▸ **GIVEN ENTRIES**

= = = = = = =

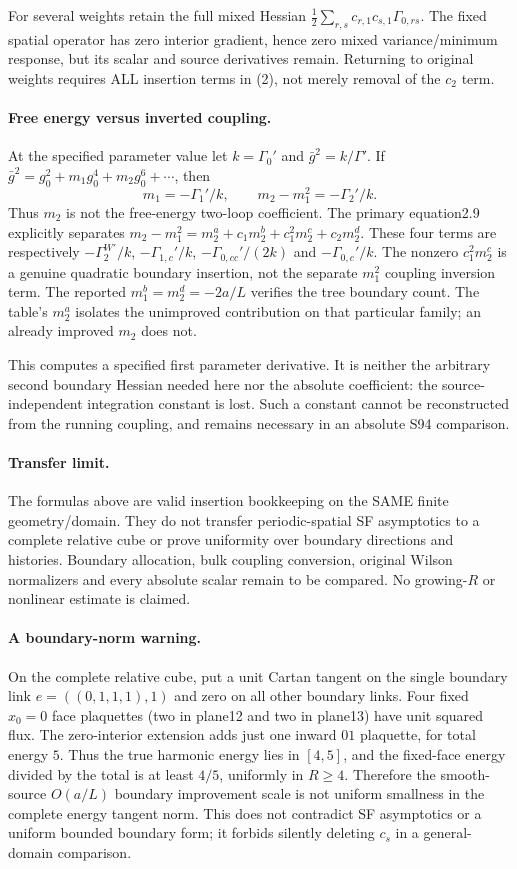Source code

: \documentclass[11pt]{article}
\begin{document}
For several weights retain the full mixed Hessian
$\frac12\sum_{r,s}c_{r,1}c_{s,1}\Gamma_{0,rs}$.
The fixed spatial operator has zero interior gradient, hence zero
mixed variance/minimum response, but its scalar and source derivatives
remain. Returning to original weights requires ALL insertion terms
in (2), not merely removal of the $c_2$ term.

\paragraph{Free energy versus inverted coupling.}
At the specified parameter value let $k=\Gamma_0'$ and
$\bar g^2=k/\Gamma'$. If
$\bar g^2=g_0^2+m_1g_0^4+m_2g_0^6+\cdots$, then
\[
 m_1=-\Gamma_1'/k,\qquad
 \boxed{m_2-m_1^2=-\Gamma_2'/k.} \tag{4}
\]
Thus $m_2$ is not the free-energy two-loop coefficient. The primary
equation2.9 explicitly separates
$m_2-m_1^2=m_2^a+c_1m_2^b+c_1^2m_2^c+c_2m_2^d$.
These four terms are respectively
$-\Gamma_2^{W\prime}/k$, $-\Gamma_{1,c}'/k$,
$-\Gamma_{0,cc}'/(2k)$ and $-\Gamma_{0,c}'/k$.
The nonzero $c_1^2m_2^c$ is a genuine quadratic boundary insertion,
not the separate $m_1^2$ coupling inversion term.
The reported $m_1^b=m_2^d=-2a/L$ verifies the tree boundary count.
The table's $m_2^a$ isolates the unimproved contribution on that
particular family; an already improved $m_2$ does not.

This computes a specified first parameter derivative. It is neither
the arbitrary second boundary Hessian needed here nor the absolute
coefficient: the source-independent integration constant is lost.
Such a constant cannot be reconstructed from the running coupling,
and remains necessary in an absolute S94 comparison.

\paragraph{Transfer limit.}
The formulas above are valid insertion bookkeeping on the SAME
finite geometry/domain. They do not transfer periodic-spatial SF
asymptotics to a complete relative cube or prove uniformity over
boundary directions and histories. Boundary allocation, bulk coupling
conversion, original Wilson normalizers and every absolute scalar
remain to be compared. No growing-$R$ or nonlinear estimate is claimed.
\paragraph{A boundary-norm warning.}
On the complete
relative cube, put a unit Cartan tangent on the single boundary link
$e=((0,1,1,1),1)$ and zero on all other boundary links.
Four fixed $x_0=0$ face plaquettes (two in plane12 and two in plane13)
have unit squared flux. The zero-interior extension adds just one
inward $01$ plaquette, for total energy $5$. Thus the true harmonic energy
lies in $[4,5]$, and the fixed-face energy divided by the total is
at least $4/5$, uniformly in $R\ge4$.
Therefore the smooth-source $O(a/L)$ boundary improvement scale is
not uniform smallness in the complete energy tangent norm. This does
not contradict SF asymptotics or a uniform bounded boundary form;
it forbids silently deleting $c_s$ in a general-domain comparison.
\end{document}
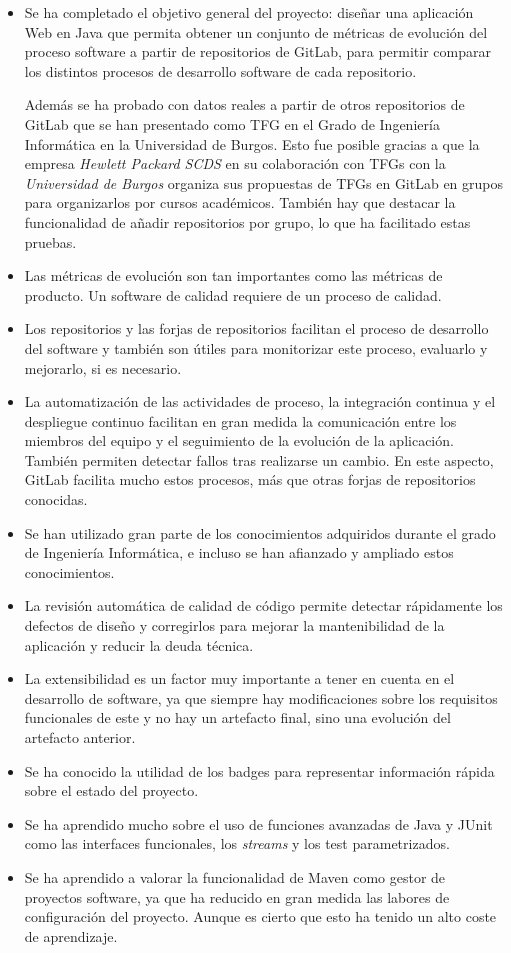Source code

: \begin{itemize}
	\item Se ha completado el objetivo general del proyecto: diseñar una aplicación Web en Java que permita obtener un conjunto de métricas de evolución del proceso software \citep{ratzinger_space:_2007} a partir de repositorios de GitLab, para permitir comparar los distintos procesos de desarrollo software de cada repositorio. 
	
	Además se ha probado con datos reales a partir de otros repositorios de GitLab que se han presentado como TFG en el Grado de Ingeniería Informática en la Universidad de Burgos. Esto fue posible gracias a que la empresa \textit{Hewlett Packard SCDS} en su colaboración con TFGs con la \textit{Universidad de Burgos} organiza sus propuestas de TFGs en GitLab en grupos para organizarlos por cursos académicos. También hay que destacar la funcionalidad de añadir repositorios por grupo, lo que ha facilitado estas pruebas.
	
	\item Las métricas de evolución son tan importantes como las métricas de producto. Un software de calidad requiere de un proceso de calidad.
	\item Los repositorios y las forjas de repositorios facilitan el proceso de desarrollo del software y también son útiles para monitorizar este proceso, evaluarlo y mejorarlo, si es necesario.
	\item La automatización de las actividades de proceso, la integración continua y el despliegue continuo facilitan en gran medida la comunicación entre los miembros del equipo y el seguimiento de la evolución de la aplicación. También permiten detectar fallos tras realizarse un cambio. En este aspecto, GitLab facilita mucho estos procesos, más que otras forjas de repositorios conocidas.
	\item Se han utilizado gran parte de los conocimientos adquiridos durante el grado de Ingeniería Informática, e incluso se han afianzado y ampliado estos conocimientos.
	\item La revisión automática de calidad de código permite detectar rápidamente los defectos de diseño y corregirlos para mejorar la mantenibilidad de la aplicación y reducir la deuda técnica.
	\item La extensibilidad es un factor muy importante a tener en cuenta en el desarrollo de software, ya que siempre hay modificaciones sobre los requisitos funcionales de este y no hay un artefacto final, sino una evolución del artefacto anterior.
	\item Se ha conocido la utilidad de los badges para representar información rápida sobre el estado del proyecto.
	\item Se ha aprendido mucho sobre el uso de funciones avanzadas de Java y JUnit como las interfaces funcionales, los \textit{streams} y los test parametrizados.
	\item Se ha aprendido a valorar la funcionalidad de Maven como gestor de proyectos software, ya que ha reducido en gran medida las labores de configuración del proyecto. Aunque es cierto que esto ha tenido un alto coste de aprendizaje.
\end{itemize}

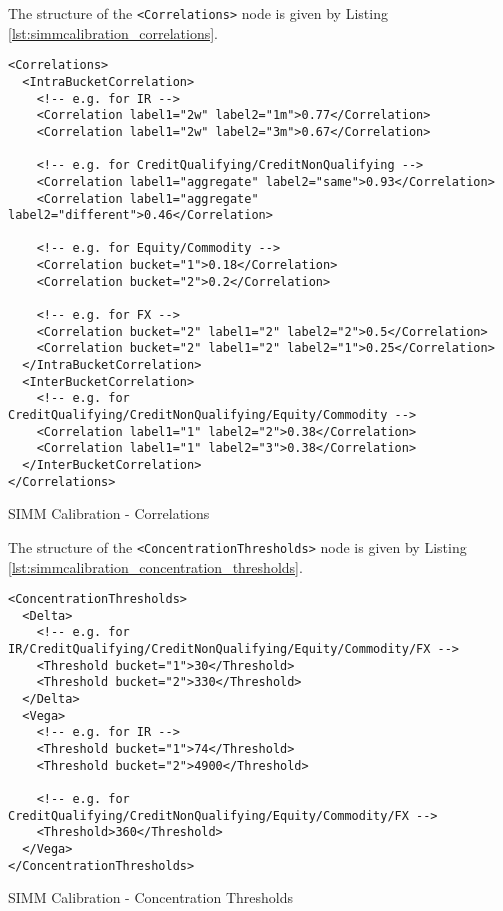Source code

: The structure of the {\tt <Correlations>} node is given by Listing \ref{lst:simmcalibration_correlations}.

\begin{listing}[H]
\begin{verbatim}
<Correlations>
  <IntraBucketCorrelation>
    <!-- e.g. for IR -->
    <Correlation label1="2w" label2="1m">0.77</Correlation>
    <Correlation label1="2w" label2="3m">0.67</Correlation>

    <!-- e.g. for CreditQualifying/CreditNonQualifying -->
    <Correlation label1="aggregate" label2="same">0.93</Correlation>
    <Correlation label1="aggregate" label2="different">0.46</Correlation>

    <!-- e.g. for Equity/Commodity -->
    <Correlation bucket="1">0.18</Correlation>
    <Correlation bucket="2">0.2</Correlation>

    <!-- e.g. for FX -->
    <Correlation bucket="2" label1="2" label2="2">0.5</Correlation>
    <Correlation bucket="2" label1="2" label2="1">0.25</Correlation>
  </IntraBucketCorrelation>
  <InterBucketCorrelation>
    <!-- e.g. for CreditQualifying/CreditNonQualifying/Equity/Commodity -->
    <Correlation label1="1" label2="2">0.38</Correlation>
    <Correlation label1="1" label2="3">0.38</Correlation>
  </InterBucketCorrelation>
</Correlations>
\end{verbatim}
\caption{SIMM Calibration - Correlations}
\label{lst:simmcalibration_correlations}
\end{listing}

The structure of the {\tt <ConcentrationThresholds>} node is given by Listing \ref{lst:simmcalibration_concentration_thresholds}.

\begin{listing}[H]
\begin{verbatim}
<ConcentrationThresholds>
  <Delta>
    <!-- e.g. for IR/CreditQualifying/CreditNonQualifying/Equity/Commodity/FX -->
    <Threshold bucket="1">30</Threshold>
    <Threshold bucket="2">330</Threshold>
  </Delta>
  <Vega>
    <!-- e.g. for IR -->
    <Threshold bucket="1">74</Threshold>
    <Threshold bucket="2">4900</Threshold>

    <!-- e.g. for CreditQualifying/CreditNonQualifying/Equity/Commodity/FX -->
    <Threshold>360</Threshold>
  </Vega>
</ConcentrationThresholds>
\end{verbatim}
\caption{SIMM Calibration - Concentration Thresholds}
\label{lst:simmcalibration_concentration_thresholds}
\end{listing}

= = = = = = =

Transcribe only the lines above that start at the line containing "not uniform smallness" and end at the line containing "la deuda técnica.". Omit pictures.

not uniform smallness in the complete energy tangent norm. This does
not contradict SF asymptotics or a uniform bounded boundary form;
it forbids silently deleting $c_s$ in a general-domain comparison.
\end{document}
Source code

: \begin{itemize}
	\item Se ha completado el objetivo general del proyecto: diseñar una aplicación Web en Java que permita obtener un conjunto de métricas de evolución del proceso software \citep{ratzinger_space:_2007} a partir de repositorios de GitLab, para permitir comparar los distintos procesos de desarrollo software de cada repositorio. 
	
	Además se ha probado con datos reales a partir de otros repositorios de GitLab que se han presentado como TFG en el Grado de Ingeniería Informática en la Universidad de Burgos. Esto fue posible gracias a que la empresa \textit{Hewlett Packard SCDS} en su colaboración con TFGs con la \textit{Universidad de Burgos} organiza sus propuestas de TFGs en GitLab en grupos para organizarlos por cursos académicos. También hay que destacar la funcionalidad de añadir repositorios por grupo, lo que ha facilitado estas pruebas.
	
	\item Las métricas de evolución son tan importantes como las métricas de producto. Un software de calidad requiere de un proceso de calidad.
	\item Los repositorios y las forjas de repositorios facilitan el proceso de desarrollo del software y también son útiles para monitorizar este proceso, evaluarlo y mejorarlo, si es necesario.
	\item La automatización de las actividades de proceso, la integración continua y el despliegue continuo facilitan en gran medida la comunicación entre los miembros del equipo y el seguimiento de la evolución de la aplicación. También permiten detectar fallos tras realizarse un cambio. En este aspecto, GitLab facilita mucho estos procesos, más que otras forjas de repositorios conocidas.
	\item Se han utilizado gran parte de los conocimientos adquiridos durante el grado de Ingeniería Informática, e incluso se han afianzado y ampliado estos conocimientos.
	\item La revisión automática de calidad de código permite detectar rápidamente los defectos de diseño y corregirlos para mejorar la mantenibilidad de la aplicación y reducir la deuda técnica.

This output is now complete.